Vuelve a Hegel, reitera que a lo largo de la historia las luchas políticas tienen como objetivo el reconocimiento de la dignidad humana. El problema consiste que ha sido una conquista parcial, basada en la raza, nación, secta, sexo, religión u origen étnico, aspectos valorados por algunas personas como superiores. Acabamos de comprobarlo. La muerte de George Floyd desencadenó protestas a lo largo de Estados Unidos. Trump volvió por los supremacistas blancos y eludió el debate generado por la muerte de Floyd. Una muerte que sacudió la conciencia de los estadounidenses. Para Fukuyama las democracias liberales seguirán amenazadas si no dirigen su mirada hacia valores más universales. Todavía no trascienden el racismo, ni el sexismo. Los seres humanos tienen otros estímulos para explicar los conflictos del presente.
En las motivaciones anteriores se apoyaron líderes de distintas procedencias (Trump, Putin, Erdoğan, Orbán, etc.) para movilizar a sus seguidores. Lo hicieron bajo la percepción que la dignidad del grupo había sido ofendida, ignorada o humillada. Estos incentivos políticos tienen mayor importancia emocional que centrarse solo en la búsqueda de ventajas económicas. Las movilizaciones en Estados Unidos se originaron por el desprecio que mostró un policía blanco hacia un hombre negro. Consideraciones similares fueron esgrimidas por líderes tercermundistas (Fanón, Guevara, Malcolm X, Cleaver, Machel, etc.), para atraer hacia sus filas y enrolar en sus luchas, a centenares de seguidores. Sus acciones manifestaban un profundo resentimiento. Las humillaciones sufridas acicateaban su ánimo. Siguen motivándoles.
La mirada retrospectiva de Fukuyama se remonta hasta Platón, pasando por Lutero, (a quien considera como uno de los primeros pensadores occidentales en valorar el yo interno sobre el yo externo), Rousseau, Hobbes, Locke, Hegel, Kant. Busca reconciliar las posiciones teóricas de Carlos Marx con Max Weber. Sus visiones, asegura el politólogo, plasman parte de la verdad: la causalidad se mueve en ambas direcciones. Para volver entendible su tesis señala el giro radical de la política mundial a mediados de la segunda década del siglo veintiuno; cambio que trata de explicar. En el siglo veinte la política se organizaba de izquierda a derecha: la izquierda quería más igualdad, la derecha exigía mayor libertad. El vuelco se traduce hoy en exigir respeto por la dignidad humana. Una lucha histórica cargada de nuevos matices.
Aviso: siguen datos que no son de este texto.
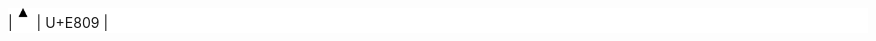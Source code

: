 |<img src="https://raw.githubusercontent.com/lhapaipai/maplibre-theme/main/packages/maplibre-theme/src/icons/default/assets/maplibregl-ctrl-compass-north.svg" width="20" /> | U+E809 |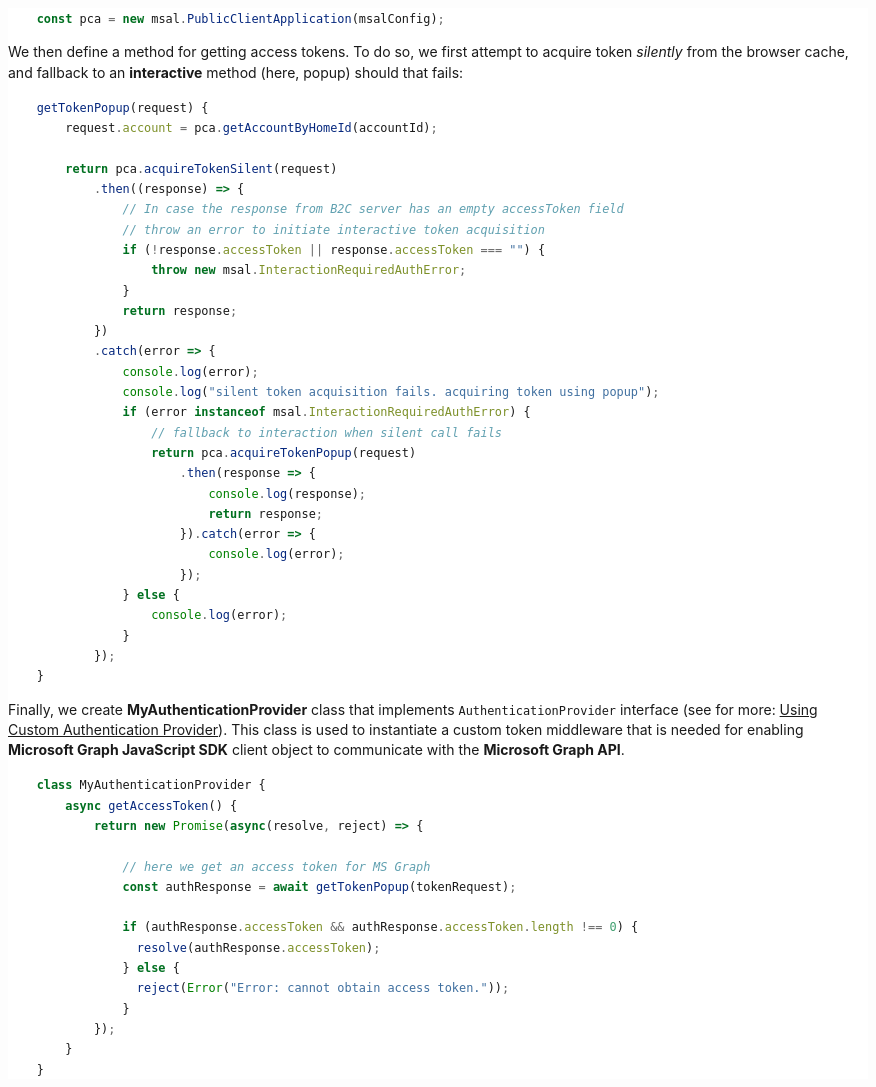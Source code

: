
 ```javascript
    const pca = new msal.PublicClientApplication(msalConfig);
```

We then define a method for getting access tokens. To do so, we first attempt to acquire token *silently* from the browser cache, and fallback to an **interactive** method (here, popup) should that fails:

```javascript
    getTokenPopup(request) {
        request.account = pca.getAccountByHomeId(accountId);
    
        return pca.acquireTokenSilent(request)
            .then((response) => {
                // In case the response from B2C server has an empty accessToken field
                // throw an error to initiate interactive token acquisition
                if (!response.accessToken || response.accessToken === "") {
                    throw new msal.InteractionRequiredAuthError;
                }
                return response;
            })
            .catch(error => {
                console.log(error);
                console.log("silent token acquisition fails. acquiring token using popup");
                if (error instanceof msal.InteractionRequiredAuthError) {
                    // fallback to interaction when silent call fails
                    return pca.acquireTokenPopup(request)
                        .then(response => {
                            console.log(response);
                            return response;
                        }).catch(error => {
                            console.log(error);
                        });
                } else {
                    console.log(error);   
                }
            });
    }
```

Finally, we create **MyAuthenticationProvider** class that implements `AuthenticationProvider` interface (see for more: [Using Custom Authentication Provider](https://github.com/microsoftgraph/msgraph-sdk-javascript/blob/dev/docs/CustomAuthenticationProvider.md)). This class is used to instantiate a custom token middleware that is needed for enabling **Microsoft Graph JavaScript SDK** client object to communicate with the **Microsoft Graph API**.

```javascript
    class MyAuthenticationProvider {
        async getAccessToken() {
            return new Promise(async(resolve, reject) => {

                // here we get an access token for MS Graph
                const authResponse = await getTokenPopup(tokenRequest);
    
                if (authResponse.accessToken && authResponse.accessToken.length !== 0) {
                  resolve(authResponse.accessToken);
                } else {
                  reject(Error("Error: cannot obtain access token."));
                }
            });
        }
    }
```
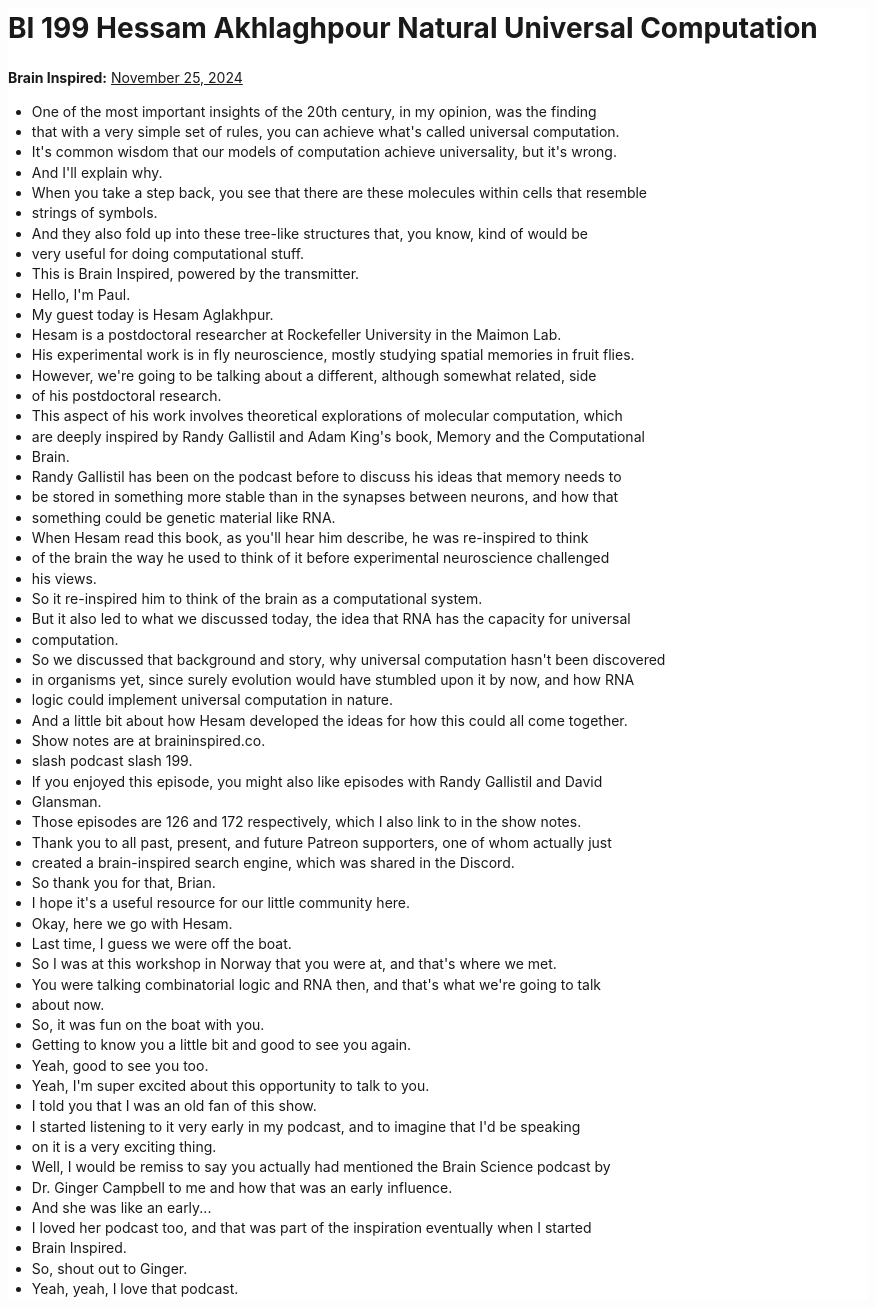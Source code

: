 
# BI 199 Hessam Akhlaghpour Natural Universal Computation
**Brain Inspired:** [November 25, 2024](https://www.youtube.com/watch?v=7wg96ioG2Q8)
*  One of the most important insights of the 20th century, in my opinion, was the finding
*  that with a very simple set of rules, you can achieve what's called universal computation.
*  It's common wisdom that our models of computation achieve universality, but it's wrong.
*  And I'll explain why.
*  When you take a step back, you see that there are these molecules within cells that resemble
*  strings of symbols.
*  And they also fold up into these tree-like structures that, you know, kind of would be
*  very useful for doing computational stuff.
*  This is Brain Inspired, powered by the transmitter.
*  Hello, I'm Paul.
*  My guest today is Hesam Aglakhpur.
*  Hesam is a postdoctoral researcher at Rockefeller University in the Maimon Lab.
*  His experimental work is in fly neuroscience, mostly studying spatial memories in fruit flies.
*  However, we're going to be talking about a different, although somewhat related, side
*  of his postdoctoral research.
*  This aspect of his work involves theoretical explorations of molecular computation, which
*  are deeply inspired by Randy Gallistil and Adam King's book, Memory and the Computational
*  Brain.
*  Randy Gallistil has been on the podcast before to discuss his ideas that memory needs to
*  be stored in something more stable than in the synapses between neurons, and how that
*  something could be genetic material like RNA.
*  When Hesam read this book, as you'll hear him describe, he was re-inspired to think
*  of the brain the way he used to think of it before experimental neuroscience challenged
*  his views.
*  So it re-inspired him to think of the brain as a computational system.
*  But it also led to what we discussed today, the idea that RNA has the capacity for universal
*  computation.
*  So we discussed that background and story, why universal computation hasn't been discovered
*  in organisms yet, since surely evolution would have stumbled upon it by now, and how RNA
*  logic could implement universal computation in nature.
*  And a little bit about how Hesam developed the ideas for how this could all come together.
*  Show notes are at braininspired.co.
*  slash podcast slash 199.
*  If you enjoyed this episode, you might also like episodes with Randy Gallistil and David
*  Glansman.
*  Those episodes are 126 and 172 respectively, which I also link to in the show notes.
*  Thank you to all past, present, and future Patreon supporters, one of whom actually just
*  created a brain-inspired search engine, which was shared in the Discord.
*  So thank you for that, Brian.
*  I hope it's a useful resource for our little community here.
*  Okay, here we go with Hesam.
*  Last time, I guess we were off the boat.
*  So I was at this workshop in Norway that you were at, and that's where we met.
*  You were talking combinatorial logic and RNA then, and that's what we're going to talk
*  about now.
*  So, it was fun on the boat with you.
*  Getting to know you a little bit and good to see you again.
*  Yeah, good to see you too.
*  Yeah, I'm super excited about this opportunity to talk to you.
*  I told you that I was an old fan of this show.
*  I started listening to it very early in my podcast, and to imagine that I'd be speaking
*  on it is a very exciting thing.
*  Well, I would be remiss to say you actually had mentioned the Brain Science podcast by
*  Dr. Ginger Campbell to me and how that was an early influence.
*  And she was like an early...
*  I loved her podcast too, and that was part of the inspiration eventually when I started
*  Brain Inspired.
*  So, shout out to Ginger.
*  Yeah, yeah, I love that podcast.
El nacional-populismo acertó al reconocer esta dignidad. Una política que comprende gran parte de los enfrentamientos políticos contemporáneos. A partir del examen de las exposiciones de distintos autores, estima que si las desigualdades económicas surgidas en los últimos cincuenta años, “son un factor importante para explicar la política actual, los agravios económicos se agudizan cuando se unen a sentimientos de humillación y falta de respeto”. Discrepa de la teoría económica moderna. Para comprender nuestra conducta hay que tomar en consideración otras motivaciones que sobrepasan el modelo económico dominante. Nuestra sicología es mucho más compleja de lo que este modelo económico sugiere. Por lo que se vuelve urgente postular “una teoría del alma humana”. Todo su discurso se orienta en esta dirección.
A Sócrates debemos la introducción de la palabra espíritu, no es otra cosa que el thymós, una parte independiente del alma. “El deseo y la razón son partes integrantes de la psique humana (alma), pero una tercera parte, el thymós, actúa de manera completamente independiente de los dos primeros”. El thymós constituye la base de los juicios de valor. Los seres humanos no solo desean cosas externas (comer y beber), también anhelan juicios positivos sobre su valor o dignidad. No solo de pan vive el hombre, reza el adagio. Si reciben juicios positivos sienten orgullo, caso contrario sienten ira al saber que no están siendo justamente valorados o vergüenza, cuando se dan cuenta que no están a la altura de los demás. Esta tercera parte del alma es la base de la identidad. La economía no alcanza la trascendencia que tiene el reconocimiento de la dignidad.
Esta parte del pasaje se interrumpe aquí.